Thursday, 18 August 2022

Scientific Chinese Whispers over Ragwort

 All the time I see assumptions made about ragwort that my detailed study over the years shows to be wrong. People say things based on their prejudices that they assume to be true and I know they are not.

Frequently ragwort haters will say I lack authority in some way or other. You must go to peer reviewed papers, even when actually that research shows I am right. The authoritarian mind has been shown to be poor at thinking and there's good research behind that.  Thinking that authority is  the best source is also one of the biggest errors you can make in science. As  Nobel Prize winning physicist Professor Richard Feynman summed it all up in a famous quote made during one of his lectures, which was recorded on film for posterity.

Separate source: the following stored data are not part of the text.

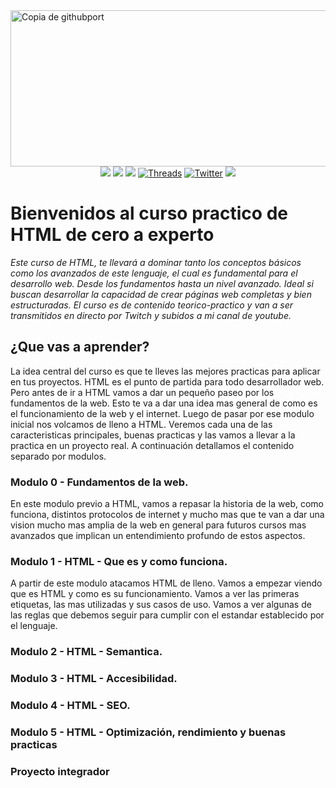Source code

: <img width="1280" height="250" alt="Copia de githubport" src="https://github.com/user-attachments/assets/151bd66a-595e-4781-873c-6af25dac699e" />
<div align="center">
  <a href="https://www.instagram.com/jona.dev_ok/" target="_blank"><img src="https://img.shields.io/badge/-Instagram-000?style=for-the-badge&logo=instagram&logoColor=white"/></a> 
  <a href="https://www.youtube.com/@jona.dev_ok" target="_blank"><img src="https://img.shields.io/badge/-youtube-000?style=for-the-badge&logo=youtube&logoColor=white" /></a> 
  <a href="https://www.tiktok.com/@jonadev1990" target="_blank"><img src="https://img.shields.io/badge/TikTok-000?style=for-the-badge&logo=tiktok&logoColor=white" ></a>
  <a href="https://www.threads.net/@jona.dev_ok" target="_blank"><img alt="Threads" src="https://img.shields.io/badge/threads-000?&style=for-the-badge&logo=threads&logoColor=white" /></a>  
  <a href="https://x.com/jonadev_ok" target="_blank"><img alt="Twitter" src="https://img.shields.io/badge/twitter-000?&style=for-the-badge&logo=x&logoColor=white" /></a>  
  <a href="https://www.linkedin.com/in/jonatan-villalva-fullstack-developer" target="_blank"><img src="https://img.shields.io/badge/linkedin-000?style=for-the-badge&logo=linkedin&logoColor=white" ></a>
</div>

<h1>Bienvenidos al curso practico de HTML de cero a experto</h1>
    
<p><em>Este curso de HTML, te llevará a dominar tanto los conceptos básicos como los avanzados de este lenguaje, el cual es fundamental para el desarrollo web. Desde los fundamentos hasta un nivel avanzado. Ideal si buscan desarrollar la capacidad de crear páginas web completas y bien estructuradas. El curso es de contenido teorico-practico y van a ser transmitidos en directo por Twitch y subidos a mi canal de youtube.</em></p>

<h2>¿Que vas a aprender?</h2>

<p>
  La idea central del curso es que te lleves las mejores practicas para aplicar en tus proyectos. HTML es el punto de partida para todo desarrollador web. Pero antes 
  de ir a HTML vamos a dar un pequeño paseo por los fundamentos de la web. Esto te va a dar una idea mas general de como es el funcionamiento de la web y el internet. 
  Luego de pasar por ese modulo inicial nos volcamos de lleno a HTML. Veremos cada una de las caracteristicas principales, buenas practicas y las vamos a llevar a la practica 
  en un proyecto real. A continuación detallamos el contenido separado por modulos.
</p>

<h3>Modulo 0 - Fundamentos de la web.</h3>
<p>
  En este modulo previo a HTML, vamos a repasar la historia de la web, como funciona, distintos protocolos de internet y mucho mas que te van a dar una vision mucho mas amplia 
  de la web en general para futuros cursos mas avanzados que implican un entendimiento profundo de estos aspectos.
</p>
<h3>Modulo 1 - HTML - Que es y como funciona.</h3>
<p>
  A partir de este modulo atacamos HTML de lleno. Vamos a empezar viendo que es HTML y como es su funcionamiento. Vamos a ver las primeras etiquetas, las mas utilizadas y 
  sus casos de uso. Vamos a ver algunas de las reglas que debemos seguir para cumplir con el estandar establecido por el lenguaje. 
</p>

<h3>Modulo 2 - HTML - Semantica.</h3>
<p>
  
</p>

<h3>Modulo 3 - HTML - Accesibilidad.</h3>
<p>
  
</p>

<h3>Modulo 4 - HTML - SEO.</h3>
<p>
  
</p>

<h3>Modulo 5 - HTML - Optimización, rendimiento y buenas practicas</h3>
<p>
  
</p>

<h3>Proyecto integrador</h3>
<p>
  
</p>

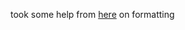 took some help from [here](https://paulintrognon.fr/blog/typescript-prettier-eslint-next-js) on formatting
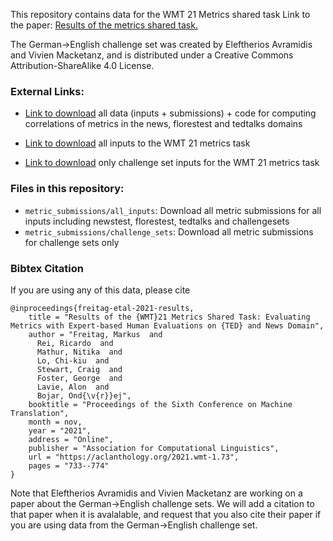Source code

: 
This repository contains data for the WMT 21 Metrics shared task
Link to the paper: [Results of the metrics shared task.](https://aclanthology.org/2021.wmt-1.73/)
 
The German->English challenge set was created by Eleftherios Avramidis and Vivien Macketanz, and is distributed under a Creative Commons Attribution-ShareAlike 4.0 License. 


### External Links:

- [Link to download](https://github.com/google-research/mt-metrics-eval) all data (inputs + submissions) + code for computing correlations of metrics in the news, florestest and  tedtalks domains 

- [Link to download](https://drive.google.com/drive/folders/1TNIeXirfNMa6WV7LlS3Z51UxNNCgGcmS?usp=sharing) all inputs to the WMT 21 metrics task 
 
- [Link to download](https://drive.google.com/drive/folders/1TNIeXirfNMa6WV7LlS3Z51UxNNCgGcmS?usp=sharing) only challenge set inputs for the WMT 21 metrics task


### Files in this repository:
- `metric_submissions/all_inputs`: Download all metric submissions for all inputs including newstest, florestest, tedtalks and challengesets
- `metric_submissions/challenge_sets`: Download all metric submissions for challenge sets only   


### Bibtex Citation
If you are using any of this data, please cite

    @inproceedings{freitag-etal-2021-results,
        title = "Results of the {WMT}21 Metrics Shared Task: Evaluating Metrics with Expert-based Human Evaluations on {TED} and News Domain",
        author = "Freitag, Markus  and
          Rei, Ricardo  and
          Mathur, Nitika  and
          Lo, Chi-kiu  and
          Stewart, Craig  and
          Foster, George  and
          Lavie, Alon  and
          Bojar, Ond{\v{r}}ej",
        booktitle = "Proceedings of the Sixth Conference on Machine Translation",
        month = nov,
        year = "2021",
        address = "Online",
        publisher = "Association for Computational Linguistics",
        url = "https://aclanthology.org/2021.wmt-1.73",
        pages = "733--774"
    }

Note that Eleftherios Avramidis and Vivien Macketanz are working on a paper about the German->English challenge sets. We will add a citation to that paper when it is avalalable, and request that you also cite their paper if you are using data from the German->English challenge set.
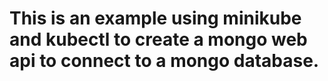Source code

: # This is an example using minikube and kubectl to create a mongo web api to connect to a mongo database.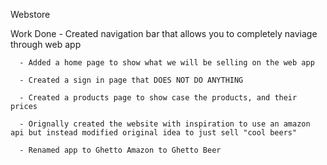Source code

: Webstore

   Work Done
      - Created navigation bar that allows you to completely naviage through web app
      
      - Added a home page to show what we will be selling on the web app
      
      - Created a sign in page that DOES NOT DO ANYTHING
      
      - Created a products page to show case the products, and their prices
      
      - Orignally created the website with inspiration to use an amazon api but instead modified original idea to just sell "cool beers"
      
      - Renamed app to Ghetto Amazon to Ghetto Beer

   




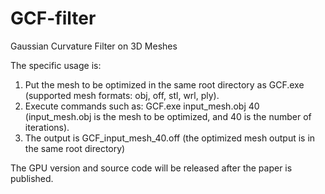 # GCF-filter

Gaussian Curvature Filter on 3D Meshes

The specific usage is:
1. Put the mesh to be optimized in the same root directory as GCF.exe (supported mesh formats: obj, off, stl, wrl, ply).
2. Execute commands such as: GCF.exe input_mesh.obj 40 (input_mesh.obj is the mesh to be optimized, and 40 is the number of iterations).
3. The output is GCF_input_mesh_40.off (the optimized mesh output is in the same root directory)

The GPU version and source code will be released after the paper is published.
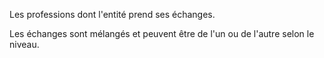Les professions dont l'entité prend ses échanges.

Les échanges sont mélangés et peuvent être de l'un ou de l'autre selon le niveau.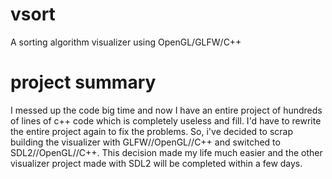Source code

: # vsort
A sorting algorithm visualizer using OpenGL/GLFW/C++

# project summary
I messed up the code big time and now I have an entire project of hundreds of lines of c++ code which is completely useless and fill. I'd have to rewrite the entire project again to fix the problems. So, i've decided to scrap building the visualizer with GLFW//OpenGL//C++ and switched to SDL2//OpenGL//C++. This decision made my life much easier and the other visualizer project made with SDL2 will be completed within a few days.
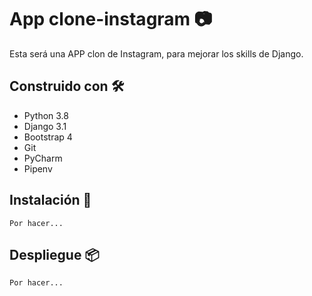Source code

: # App clone-instagram 📷
Esta será una APP clon de Instagram, para mejorar los skills de Django.


## Construido con 🛠
* Python 3.8
* Django 3.1
* Bootstrap 4
* Git
* PyCharm
* Pipenv

## Instalación 🔧

<code>Por hacer...</code>

## Despliegue 📦

<code>Por hacer...</code>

"If it disagrees with experiment, it is wrong. In that simple statement is the key to science. It doesn't matter how beautiful the guess is. It doesn't matter how smart you are. Who made the guess . What his name is. If it disagrees with experiment, it is wrong. That is all there is to it."

He was talking about the derivation of knowledge about the laws of physics but the principle applies to all of science.  Experiment or evidence is the key not who said something or where it was written etc. I have here a classic example of why peer review does not necessarily assure validity.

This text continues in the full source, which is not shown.